— Activity —
Copy out each line below containing "Project".

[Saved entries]
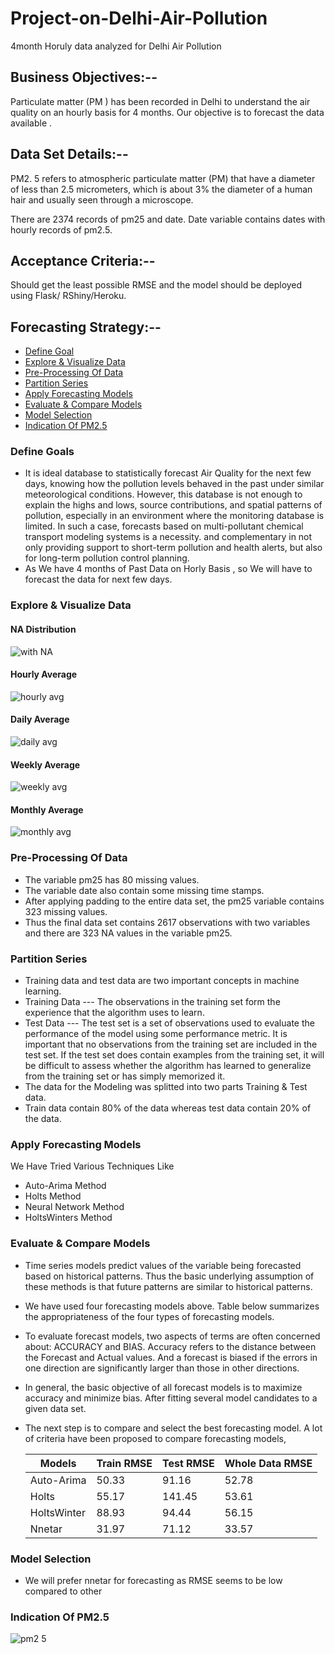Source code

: # Project-on-Delhi-Air-Pollution
4month Horuly data analyzed for Delhi Air Pollution

## Business Objectives:-- 

Particulate matter (PM ) has been recorded in Delhi to understand the air quality
on an hourly basis for 4 months. Our objective is to forecast the data available .

## Data Set Details:--

PM2. 5 refers to atmospheric particulate matter (PM) that have a diameter of less than
2.5 micrometers, which is about 3% the diameter of a human hair and usually seen
through a microscope.
        
There are 2374 records of  pm25 and date. Date variable contains dates with hourly records of pm2.5.

## Acceptance Criteria:--
Should get the least possible RMSE and the model should be deployed
using Flask/ RShiny/Heroku.
        
## Forecasting Strategy:--

- [Define Goal](https://github.com/chetansy/Project-On-Delhi-Air-Pollution#define-goals)
- [Explore & Visualize Data](https://github.com/chetansy/Project-On-Delhi-Air-Pollution#explore--visualize-data)
- [Pre-Processing Of Data](https://github.com/chetansy/Project-On-Delhi-Air-Pollution#pre-processing-of-data)
- [Partition Series](https://github.com/chetansy/Project-On-Delhi-Air-Pollution#partition-series)
- [Apply Forecasting Models](https://github.com/chetansy/Project-On-Delhi-Air-Pollution#apply-forecasting-models)
- [Evaluate & Compare Models](https://github.com/chetansy/Project-On-Delhi-Air-Pollution#evaluate--compare-models)
- [Model Selection](https://github.com/chetansy/Project-On-Delhi-Air-Pollution#model-selection)
- [Indication Of PM2.5](https://github.com/chetansy/Project-On-Delhi-Air-Pollution#indication-of-pm25)

### Define Goals
* It is ideal database to statistically forecast Air Quality for the next few days, knowing how the pollution levels behaved in the past under similar meteorological conditions. However, this database is not enough to explain the highs and lows, source contributions, and spatial patterns of pollution, especially in an environment where the monitoring database is limited. In such a case, forecasts based on multi-pollutant chemical transport modeling systems is a necessity. and complementary in not only providing support to short-term pollution and health alerts, but also for long-term pollution control planning.
* As We have 4 months of Past Data on Horly Basis , so We will have to forecast the data for next few days.

### Explore & Visualize Data
#### NA Distribution
![with NA](https://user-images.githubusercontent.com/62282151/84376292-86cf5900-abfe-11ea-936f-1c2411550b61.png)

#### Hourly Average 
![hourly avg](https://user-images.githubusercontent.com/62282151/84376380-b1211680-abfe-11ea-9ebf-0d6197a221b6.png)

#### Daily Average 
![daily avg](https://user-images.githubusercontent.com/62282151/84376461-cdbd4e80-abfe-11ea-9985-40601bef03af.png)

#### Weekly Average 
![weekly avg](https://user-images.githubusercontent.com/62282151/84376541-efb6d100-abfe-11ea-9907-e98380ce82a2.png)

#### Monthly Average 
![monthly avg](https://user-images.githubusercontent.com/62282151/84376612-09581880-abff-11ea-82ba-53348f7cdd03.png)



### Pre-Processing Of Data
- The variable pm25 has 80 missing values.
- The variable date also contain some missing time stamps.
- After applying padding to the entire data set, the pm25 variable contains 323 missing values.
- Thus the final data set contains 2617 observations  with two variables and there are 323 NA values in the variable pm25.


### Partition Series
- Training data and test data are two important concepts in machine learning.
- Training Data ---
 The observations in the training set form the experience that the algorithm uses to learn.
- Test Data ---
The test set is a set of observations used to evaluate the performance of the model using some performance metric. It is important that no observations from the training set are included in the test set. If the test set does contain examples from the training set, it will be difficult to assess whether the algorithm has learned to generalize from the training set or has simply memorized it.
- The data for the Modeling was splitted into two parts Training & Test data.
- Train data contain 80% of the data whereas test data contain 20% of the data.


### Apply Forecasting Models
We Have Tried Various Techniques Like
- Auto-Arima Method
- Holts Method
- Neural Network Method
- HoltsWinters Method


### Evaluate & Compare Models
- Time series models predict values of the variable being forecasted based on historical
patterns. Thus the basic underlying assumption of these methods is that future
patterns are similar to historical patterns. 
- We have used four forecasting models above. Table below summarizes the appropriateness of the four types of forecasting models.
- To evaluate forecast models, two aspects of terms are often concerned about: ACCURACY and BIAS.
Accuracy refers to the distance between the Forecast and Actual values. And a forecast is biased if the errors in one direction are significantly larger than those in other directions.
- In general, the basic objective of all forecast models is to maximize accuracy and minimize bias. After fitting several model candidates to a given data set.
- The next step is to compare and select the best forecasting model. A lot of criteria have been proposed to compare forecasting models,

    | Models | Train RMSE | Test RMSE | Whole Data RMSE |
    | ------ | ---------- | --------- | --------------- |
    | Auto-Arima  | 50.33  |   91.16   |      52.78      |
    | Holts       | 55.17  |   141.45  |      53.61      |
    | HoltsWinter | 88.93  |   94.44   |      56.15      |
    | Nnetar      | 31.97  |   71.12   |      33.57      |


### Model Selection
- We will prefer nnetar for forecasting as RMSE seems to be low compared to other

### Indication Of PM2.5
![pm2 5](https://user-images.githubusercontent.com/62282151/84380206-9782cd80-ac04-11ea-857f-de02f432fcd6.png)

— Exercise answer —
: # Project-on-Delhi-Air-Pollution
- [Define Goal](https://github.com/chetansy/Project-On-Delhi-Air-Pollution#define-goals)
- [Explore & Visualize Data](https://github.com/chetansy/Project-On-Delhi-Air-Pollution#explore--visualize-data)
- [Pre-Processing Of Data](https://github.com/chetansy/Project-On-Delhi-Air-Pollution#pre-processing-of-data)
- [Partition Series](https://github.com/chetansy/Project-On-Delhi-Air-Pollution#partition-series)
- [Apply Forecasting Models](https://github.com/chetansy/Project-On-Delhi-Air-Pollution#apply-forecasting-models)
- [Evaluate & Compare Models](https://github.com/chetansy/Project-On-Delhi-Air-Pollution#evaluate--compare-models)
- [Model Selection](https://github.com/chetansy/Project-On-Delhi-Air-Pollution#model-selection)
- [Indication Of PM2.5](https://github.com/chetansy/Project-On-Delhi-Air-Pollution#indication-of-pm25)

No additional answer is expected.